In other words, the table report is programmable.
❗️❗️❗️ You can control whether to actually add a new column to the underlying table with the
keep_new_col
argument.
# Context
# --------------------------------------------------------------------------------
# model: Instance of `torchmeter.Meter` which acts like a decorator of your model
import polars as pl
from polars.series.series import ArrayLike
def newcol_logic(df: pl.DataFrame) -> ArrayLike:
"""Requirements for the function to generate a new column:
1. must have only one argument(name irrelevant) to receive a `polars.DataFrame` object,
which is the underlying datasheet of the report for corresponding statistic. For safty reason,
the pass-in value is a copy of the original dataframe.
2. must return a 1D array-like data such as polars.Series, lists, tuples, ndarrays, etc.
3. the length of the return value must match the row number of the pass-in dataframe.
For instance , should be equal to `len(df.rows())` in this example.
Tips: For each data in the table, you can obtain its raw data(see I.1 below) through the `val` attribute.
- For `param`, `cal`, and `mem` data, this will return their values in the statistical unit.
(see `Customization` tab → `Units in Raw Data Mode`)
- For `ittp` data, it will return a tuple in the format of (benchmark median, benchmark interquartile range).
"""
col = df['Total']
return col.map_elements(
lambda x: f"{100 * x / model.mem.TotalCost:.4f} %",
return_dtype=str
)
print(f"origin column set of mem report is: {model.table_cols('mem')}")
# Add a new column at the left most position to
# show the percentage of memory each operation uses in the model's total memory.
tb, data = model.profile(
'mem',
no_tree = True,
newcol_name='Percentage',
newcol_func=newcol_logic, # Should be a function to generate a 1D array-like data
newcol_type=str, # Data type of the new column
# Position index of new column. Negative indexing is allowed.

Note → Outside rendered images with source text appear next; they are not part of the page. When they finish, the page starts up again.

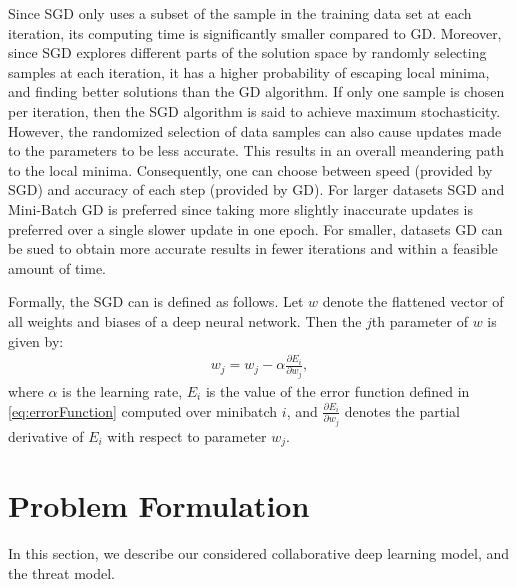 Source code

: \documentclass[conference]{IEEEtran}
\begin{document}
Since SGD only uses a subset of the sample in the training data set at each iteration, its computing time is
significantly smaller compared to GD.  Moreover, since SGD explores different parts of the solution space by randomly selecting samples
at each iteration, it has a higher probability of escaping local minima, and finding better solutions than the GD algorithm. 
If only one sample is chosen per iteration, then the SGD algorithm is said to achieve maximum
stochasticity. However,
the randomized selection of data samples can also cause updates made to the parameters to be less accurate. This results in an overall
meandering path to the local minima. Consequently, one can choose between speed (provided by SGD) and accuracy of each step (provided by
GD). For larger datasets SGD and Mini-Batch GD is preferred since taking more slightly inaccurate updates is preferred over a
single slower update in one epoch. For smaller, datasets GD can be sued to obtain more accurate results in fewer iterations and within
a feasible amount of time. 


Formally, the SGD can is defined as follows.  Let $w$ denote the flattened vector of all weights and biases of a deep neural
network. 
Then the $j$th parameter of $w$ is given by:
\begin{align}\label{eq:SGD}
w_j = w_j -\alpha \frac{\partial E_i}{\partial w_j}, 
\end{align}
where $\alpha$ is the learning rate,  $E_i$ is the value of the error function defined in \ref{eq:errorFunction} computed over
minibatch $i$, and  $\frac{\partial E_i}{\partial w_j}$ denotes the partial derivative of $E_i$ with respect to parameter $w_j$. 
 

\section{Problem Formulation}
In this section, we describe our considered collaborative deep learning model, and the threat model. 
\end{document}
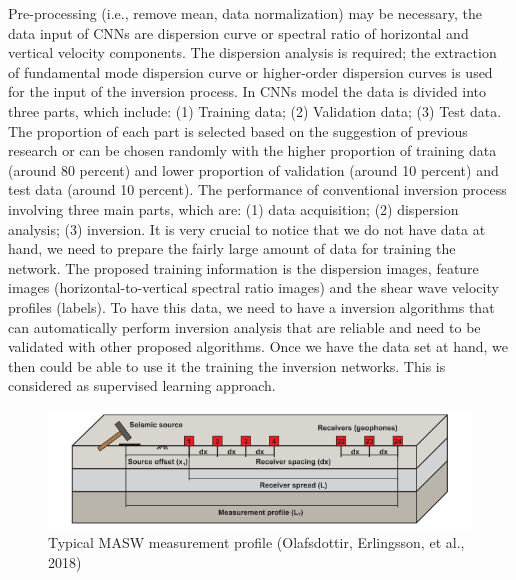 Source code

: Pre-processing (i.e., remove mean, data normalization) may be necessary, the data input of CNNs are dispersion curve or spectral ratio of horizontal and vertical velocity components. The dispersion analysis is required; the extraction of fundamental mode dispersion curve or higher-order dispersion curves is used for the input of the inversion process. In CNNs model the data is divided into three parts, which include:
(1) Training data;
(2) Validation data;
(3) Test data.
The proportion of each part is selected based on the suggestion of previous research or can be chosen randomly with the higher proportion of training data (around 80 percent) and lower proportion of validation (around 10 percent) and test data (around 10 percent). The performance of conventional inversion process involving three main parts, which are:
(1) data acquisition; 
(2) dispersion analysis;  
(3) inversion.
It is very crucial to notice that we do not have data at hand, we need to prepare the fairly large amount of data for training the network. The proposed training information is the dispersion images, feature images (horizontal-to-vertical spectral ratio images) and the shear wave velocity profiles (labels). To have this data, we need to have a inversion algorithms that can automatically perform inversion analysis that are reliable and need to be validated with other proposed algorithms. Once we have the data set at hand, we then could be able to use it the training the inversion networks. This is considered as supervised learning approach.

\begin{figure}[!t]
    \centering
    \includegraphics[scale=0.6]{images/geophoneconfig.png}
    \caption{Typical MASW measurement profile (Olafsdottir, Erlingsson, et al., 2018)}
    \label{fig:igeophoneconfig}
\end{figure}


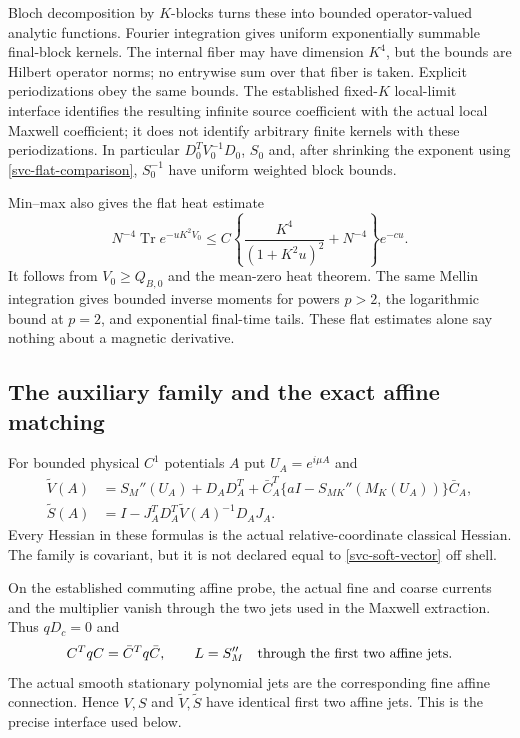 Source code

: \documentclass[11pt]{article}
\theoremstyle{remark}
\begin{document}
Bloch decomposition by $K$-blocks turns these into bounded
operator-valued analytic functions. Fourier integration gives uniform
exponentially summable final-block kernels. The internal fiber may
have dimension $K^4$, but the bounds are Hilbert operator norms; no
entrywise sum over that fiber is taken. Explicit periodizations obey the same bounds. The established fixed-$K$ local-limit interface identifies the resulting infinite source coefficient with the actual local Maxwell coefficient; it does not identify arbitrary finite kernels with these periodizations. In particular $D_0^TV_0^{-1}D_0$, $S_0$ and, after shrinking
the exponent using \eqref{svc-flat-comparison}, $S_0^{-1}$ have uniform
weighted block bounds.

Min--max also gives the flat heat estimate
\begin{equation}
 N^{-4}\operatorname{Tr}e^{-uK^2V_0}
 \le C\left\{\frac{K^4}{(1+K^2u)^2}+N^{-4}\right\}e^{-cu}.
 \label{svc-flat-heat}
\end{equation}
It follows from $V_0\ge Q_{B,0}$ and the mean-zero heat theorem.
The same Mellin integration gives bounded inverse moments for powers
$p>2$, the logarithmic bound at $p=2$, and exponential final-time tails.
These flat estimates alone say nothing about a magnetic derivative.

\subsection{The auxiliary family and the exact affine matching}
\label{svc-auxiliary-section}

For bounded physical $C^1$ potentials $A$ put $U_A=e^{i\mu A}$ and
\begin{align}
 \widetilde V(A)
  &=S_M''(U_A)+D_AD_A^T
       +\bar C_A^T\{aI-S_{MK}''(M_K(U_A))\}\bar C_A,
       \label{svc-auxiliary-vector}\\
 \widetilde S(A)
  &=I-J_A^TD_A^T\widetilde V(A)^{-1}D_AJ_A.
       \label{svc-auxiliary-coarse}
\end{align}
Every Hessian in these formulas is the actual relative-coordinate
classical Hessian. The family is covariant, but it is not declared equal
to \eqref{svc-soft-vector} off shell.

On the established commuting affine probe, the actual fine and coarse
currents and the multiplier vanish through the two jets used in the
Maxwell extraction. Thus $qD_c=0$ and
\begin{equation}
 C^TqC=\bar C^Tq\bar C,\qquad L=S_M''
 \quad\hbox{through the first two affine jets}.
 \label{svc-on-shell-match}
\end{equation}
The actual smooth stationary polynomial jets are the corresponding
fine affine connection. Hence $V,S$ and
$\widetilde V,\widetilde S$ have identical first two affine jets.
This is the precise interface used below.
\end{document}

# If negative index exceeds limit, it's at far left. If positive index exceeds limit, it's at far right.
newcol_idx=0,
keep_new_col=True # Whether to keep the new column from now on
)
# if keep_new_col = False
# this command will output a same set of column names as before
print(f"after customization, column set of mem report is: {model.table_cols('mem')}")
origin column set of mem report is: ('ID', 'Operation_Name', 'Operation_Type', 'Param Cost', 'Buffer_Cost', 'Output_Cost', 'Total')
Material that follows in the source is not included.